Involvement with literature

Guillaume Albert Apollinaire Calligram

Arriving in Paris at the dawn of the 20th century, Picasso soon met and associated with a variety of modernist writers. Poet and artist Max Jacob was one of the first friends Picasso made in Paris, and it was Jacob who helped the young artist learn French.[3] Jacob let a poverty-stricken Picasso share his room (and bed) for a period before Picasso moved to Le Bateau-Lavoir.[4][5][a] Through Max Jacob, Picasso met one of the most popular members of the Parisian artistic community; writer, poet, novelist, and art critic Guillaume Apollinaire, who encouraged the new-wave of artists to "innovate violently!"[6] Picasso was the focus of Apollinaire's first important works of art criticism—his 1905 pieces on Picasso also provided the artist with his earliest major coverage in the French press[7]—and Picasso highly treasured Apollinaire's gift of the original manuscript of his outrageous pornographic novel Les Onze Mille Verges, published in 1907.[8]

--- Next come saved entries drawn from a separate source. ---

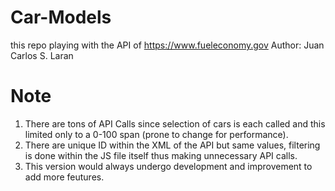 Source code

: # Car-Models
this repo playing with the API of https://www.fueleconomy.gov
Author: Juan Carlos S. Laran

# Note
1. There are tons of API Calls since selection of cars is each called and this limited only to a 0-100 span (prone to change for performance).
2. There are unique ID within the XML of the API but same values, filtering is done within the JS file itself thus making unnecessary API calls.
3. This version would always undergo development and improvement to add more feutures.

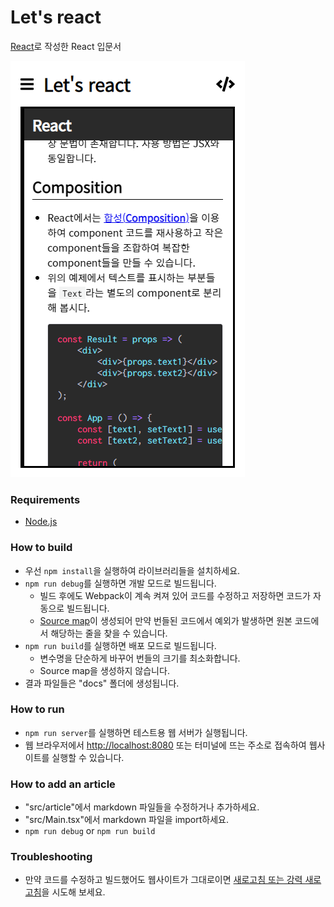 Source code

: # Let's react

[React](https://reactjs.org/)로 작성한 React 입문서

![Screenshot](https://raw.githubusercontent.com/Avantgarde95/lets-react/master/Screenshot.png)

### Requirements
- [Node.js](https://nodejs.org/)

### How to build
- 우선 `npm install`을 실행하여 라이브러리들을 설치하세요.
- `npm run debug`를 실행하면 개발 모드로 빌드됩니다.
  - 빌드 후에도 Webpack이 계속 켜져 있어 코드를 수정하고 저장하면 코드가 자동으로 빌드됩니다.
  - [Source map](https://joshua1988.github.io/webpack-guide/devtools/source-map.html)이 생성되어 만약 번들된 코드에서 예외가 발생하면 원본 코드에서 해당하는 줄을 찾을 수 있습니다.
- `npm run build`를 실행하면 배포 모드로 빌드됩니다.
  - 변수명을 단순하게 바꾸어 번들의 크기를 최소화합니다.
  - Source map을 생성하지 않습니다.
- 결과 파일들은 "docs" 폴더에 생성됩니다.

### How to run
- `npm run server`를 실행하면 테스트용 웹 서버가 실행됩니다.
- 웹 브라우저에서 <http://localhost:8080> 또는 터미널에 뜨는 주소로 접속하여 웹사이트를 실행할 수 있습니다.

### How to add an article
- "src/article"에서 markdown 파일들을 수정하거나 추가하세요.
- "src/Main.tsx"에서 markdown 파일을 import하세요.
- `npm run debug` or `npm run build`

### Troubleshooting
- 만약 코드를 수정하고 빌드했어도 웹사이트가 그대로이면 [새로고침 또는 강력 새로고침](https://imweb.me/faq?mode=view&category=29&category2=47&idx=71559)을 시도해 보세요.
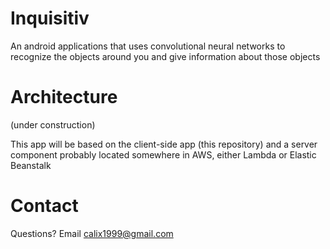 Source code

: # Inquisitiv
An android applications that uses convolutional neural networks to recognize the objects around you and give information about those objects

# Architecture
(under construction)

This app will be based on the client-side app (this repository) and a server component probably located somewhere in AWS, either Lambda or Elastic Beanstalk

# Contact
Questions? Email calix1999@gmail.com
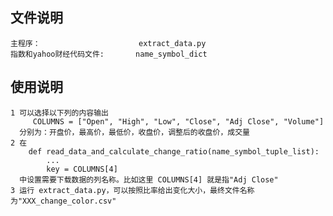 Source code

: ## 文件说明
    主程序：                      extract_data.py
    指数和yahoo财经代码文件:       name_symbol_dict

## 使用说明
    1 可以选择以下列的内容输出
         COLUMNS = ["Open", "High", "Low", "Close", "Adj Close", "Volume"]
      分别为：开盘价，最高价，最低价，收盘价，调整后的收盘价，成交量 
    2 在
        def read_data_and_calculate_change_ratio(name_symbol_tuple_list):
            ...
            key = COLUMNS[4] 
      中设置需要下载数据的列名称。比如这里 COLUMNS[4] 就是指"Adj Close" 
    3 运行 extract_data.py，可以按照比率给出变化大小，最终文件名称为"XXX_change_color.csv" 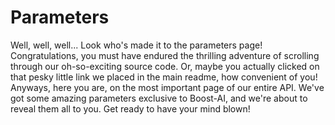 # Parameters 
Well, well, well... Look who's made it to the parameters page! Congratulations, you must have endured the thrilling adventure of scrolling through our oh-so-exciting source code. Or, maybe you actually clicked on that pesky little link we placed in the main readme, how convenient of you! Anyways, here you are, on the most important page of our entire API. We've got some amazing parameters exclusive to Boost-AI, and we're about to reveal them all to you. Get ready to have your mind blown!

American art collector and writer of experimental novels, poetry and plays, Gertrude Stein was the artist's first patron.[9] Picasso attended gatherings at Stein's Paris home, with regular guests including high-profile writers such as James Joyce, Ernest Hemingway, and F. Scott Fitzgerald.[10]

André Salmon was another poet, art critic and writer associated with Picasso. Salmon organized the 1916 exhibition where Les Demoiselles d'Avignon was first shown.[11] The artist also collaborated with poet Pierre Reverdy,[12] with whom he later produced a book of poems Le Chant des Morts (The Song of the Dead), a response to the barbarity of war;[13] novelist and poet Blaise Cendrars;[12][b] and Jean Cocteau, who wrote the scenario of the Parade ballet for which Picasso designed sets and costumes.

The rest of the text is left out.